En la lista entran también el Reino de Araucanía y Patagonia (promulgado sin éxito en el siglo XIX por Orélie Antoine de Tourens), la Ciudad libre de Christiania (un barrio liberado en pleno Copenhague) y la micronación más literaria de todas, el Reino de Redonda, que tiene como jefe de estado a un escritor: Javier Marías.
El novelista español se había interesado por los tejes y manejes de Redonda en su libro Todas las almas (1989). Esa curiosidad le valió ser contactado más tarde para encabezar la dinastía de esa entelequia que, por el modo en que su ficción fagocita la realidad, recuerda en parte el misterioso Tlön de Borges.
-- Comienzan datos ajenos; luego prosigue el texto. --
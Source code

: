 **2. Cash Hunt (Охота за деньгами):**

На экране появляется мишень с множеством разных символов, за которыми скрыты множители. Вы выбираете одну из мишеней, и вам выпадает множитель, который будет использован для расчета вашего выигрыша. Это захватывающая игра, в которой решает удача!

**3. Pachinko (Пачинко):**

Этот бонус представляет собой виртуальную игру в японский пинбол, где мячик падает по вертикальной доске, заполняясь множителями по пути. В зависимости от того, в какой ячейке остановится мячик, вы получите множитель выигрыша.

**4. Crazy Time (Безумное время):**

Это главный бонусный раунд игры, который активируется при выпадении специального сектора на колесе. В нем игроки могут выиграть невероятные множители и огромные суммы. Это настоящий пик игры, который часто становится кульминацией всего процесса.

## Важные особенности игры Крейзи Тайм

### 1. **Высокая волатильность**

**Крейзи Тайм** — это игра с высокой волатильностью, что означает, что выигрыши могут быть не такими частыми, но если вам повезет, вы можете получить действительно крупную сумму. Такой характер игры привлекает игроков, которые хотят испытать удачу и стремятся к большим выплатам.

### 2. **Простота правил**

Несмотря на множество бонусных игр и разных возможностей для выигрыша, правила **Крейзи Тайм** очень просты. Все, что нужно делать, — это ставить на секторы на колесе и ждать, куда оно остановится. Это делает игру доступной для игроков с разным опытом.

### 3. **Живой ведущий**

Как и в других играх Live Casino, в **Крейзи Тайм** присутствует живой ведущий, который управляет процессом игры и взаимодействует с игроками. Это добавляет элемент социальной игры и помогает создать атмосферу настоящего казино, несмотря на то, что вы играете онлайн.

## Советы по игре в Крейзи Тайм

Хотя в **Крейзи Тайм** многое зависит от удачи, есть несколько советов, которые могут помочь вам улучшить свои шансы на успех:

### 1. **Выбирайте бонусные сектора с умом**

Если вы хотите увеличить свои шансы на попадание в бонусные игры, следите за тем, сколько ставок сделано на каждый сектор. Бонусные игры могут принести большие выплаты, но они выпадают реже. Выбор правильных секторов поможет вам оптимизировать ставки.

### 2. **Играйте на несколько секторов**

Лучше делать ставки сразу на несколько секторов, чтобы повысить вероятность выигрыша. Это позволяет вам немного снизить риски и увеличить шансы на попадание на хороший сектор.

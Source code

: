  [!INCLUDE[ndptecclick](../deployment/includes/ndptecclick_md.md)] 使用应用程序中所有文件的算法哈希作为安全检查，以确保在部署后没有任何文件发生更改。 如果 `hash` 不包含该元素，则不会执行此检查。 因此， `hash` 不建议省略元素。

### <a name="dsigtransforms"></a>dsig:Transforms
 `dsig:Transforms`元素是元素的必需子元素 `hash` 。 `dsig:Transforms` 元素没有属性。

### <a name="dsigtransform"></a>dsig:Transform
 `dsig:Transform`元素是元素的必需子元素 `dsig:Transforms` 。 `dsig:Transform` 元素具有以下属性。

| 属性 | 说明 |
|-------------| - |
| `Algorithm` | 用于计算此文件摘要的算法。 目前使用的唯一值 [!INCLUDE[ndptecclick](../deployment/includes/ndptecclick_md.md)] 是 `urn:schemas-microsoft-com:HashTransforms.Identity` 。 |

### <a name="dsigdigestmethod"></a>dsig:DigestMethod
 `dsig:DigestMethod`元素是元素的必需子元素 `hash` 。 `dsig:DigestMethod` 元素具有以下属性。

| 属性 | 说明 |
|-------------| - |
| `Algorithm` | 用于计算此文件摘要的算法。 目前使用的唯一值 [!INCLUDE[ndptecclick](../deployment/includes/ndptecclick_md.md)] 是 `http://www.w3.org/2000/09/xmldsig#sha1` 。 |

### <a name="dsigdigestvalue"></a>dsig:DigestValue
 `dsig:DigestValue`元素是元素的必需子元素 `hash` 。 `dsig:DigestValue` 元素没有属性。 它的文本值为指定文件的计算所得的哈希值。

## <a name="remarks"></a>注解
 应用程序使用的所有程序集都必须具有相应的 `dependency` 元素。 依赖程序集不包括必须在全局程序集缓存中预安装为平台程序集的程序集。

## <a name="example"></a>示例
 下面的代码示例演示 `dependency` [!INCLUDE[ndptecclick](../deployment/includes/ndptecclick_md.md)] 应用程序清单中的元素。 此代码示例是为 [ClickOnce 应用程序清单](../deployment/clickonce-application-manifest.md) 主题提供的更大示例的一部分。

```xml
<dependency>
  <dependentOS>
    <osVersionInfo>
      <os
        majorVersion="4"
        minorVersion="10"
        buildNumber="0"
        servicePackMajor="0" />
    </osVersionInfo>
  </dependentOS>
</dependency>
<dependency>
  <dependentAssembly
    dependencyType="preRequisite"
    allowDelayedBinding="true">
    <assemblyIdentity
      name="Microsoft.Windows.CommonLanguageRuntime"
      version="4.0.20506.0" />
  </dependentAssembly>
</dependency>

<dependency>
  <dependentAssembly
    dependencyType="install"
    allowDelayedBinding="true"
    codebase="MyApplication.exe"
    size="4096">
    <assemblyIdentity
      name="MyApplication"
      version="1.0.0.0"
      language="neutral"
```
Redonda, sin embargo, existe: es una isla antillana de 3 km2. Refugio de corsarios y contrabandistas durante siglos, cuenta Graziani que en 1865 fue adquirida por un banquero inglés instalado en el Caribe, Matthew Dowdy Shiell, que se las ingenió para que la reina Victoria lo nombrara rey del lugar, a condición de garantizar fidelidad a la corona.
Todo hubiera quedado en la extravagancia de un millonario decimonónico si no fuera por la decisión del rey Mateo –así se hacía llamar el banquero– de abdicar en 1880 en favor de su artístico hijo, su casi homónimo Matthew Phipps Shiel, que se convirtió en Felipe de Redonda. El vástago pronto partió a estudiar a Barbados, y de ahí a vivir a Inglaterra, donde, entre otros, frecuentó a Stevenson y Oscar Wilde. Los coleccionistas de rarezas literarias ya habrán reconocido en él a M.P. Shiel, el autor de La nube púrpura, precursora novela apocalíptica, y de El príncipe Zaleski, joya decadentista.
Shiel no volvería a la isla, no tanto por desgana –argumenta Graziani– sino porque Inglaterra la había ocupado para explotar sus yacimientos de fosfato (una empresa que terminaría con la Primera Guerra Mundial, para volver a dejar luego a Redonda sin habitantes).
En todo caso, no fue hasta que un joven poeta y discípulo, John Gawsworth, lo incitó a hacerlo, que Shiel comenzó a explotar de verdad su realeza teórica con fines literarios. Fue él, al parecer, quien le dio la idea de otorgar títulos nobiliarios a escritores para crear una república imaginaria de las letras. Gawsworth (clave en Todas las almas) se convirtió a la muerte de Shiel en Juan I de Redonda y paseó su exilio real en los bohemios pubs de la londinense Fitzrovia, donde a cambio de un buen trago, se dice, empezó a otorgar títulos nobiliarios a diestra y siniestra. Cuando murió en 1970, le dejó el trono a su albacea literario Jon Wynne-Tyson (Juan II, el único que visitó la isla), que a su turno, en 1997, abdicaría en favor de Marías, siguiendo la convención de dejar la monarquía siempre en manos de un escritor.
Para propagar el Reino de Redonda, micronación ideal, Marías amplió su corte con buen ojo: los duques y duquesas son hoy autores como J.M. Coetzee, Alice Munro y Claudio Magris, pero también cineastas como Pedro Almodóvar o Francis Ford Coppola. En las imágenes que pueden encontrarse de la isla en la red, se la ve algo difícil de poblar. A pesar de ese déficit tal vez haya llegado igual la hora –la modesta propuesta es nuestra– de abandonar la abstracción para reclamársela de la manera más diplomática posible a Antigua y Barbuda, su actual poseedor. No estaría mal poder pasar una larga temporada en una micronación de mar y tierra con esos liderazgos.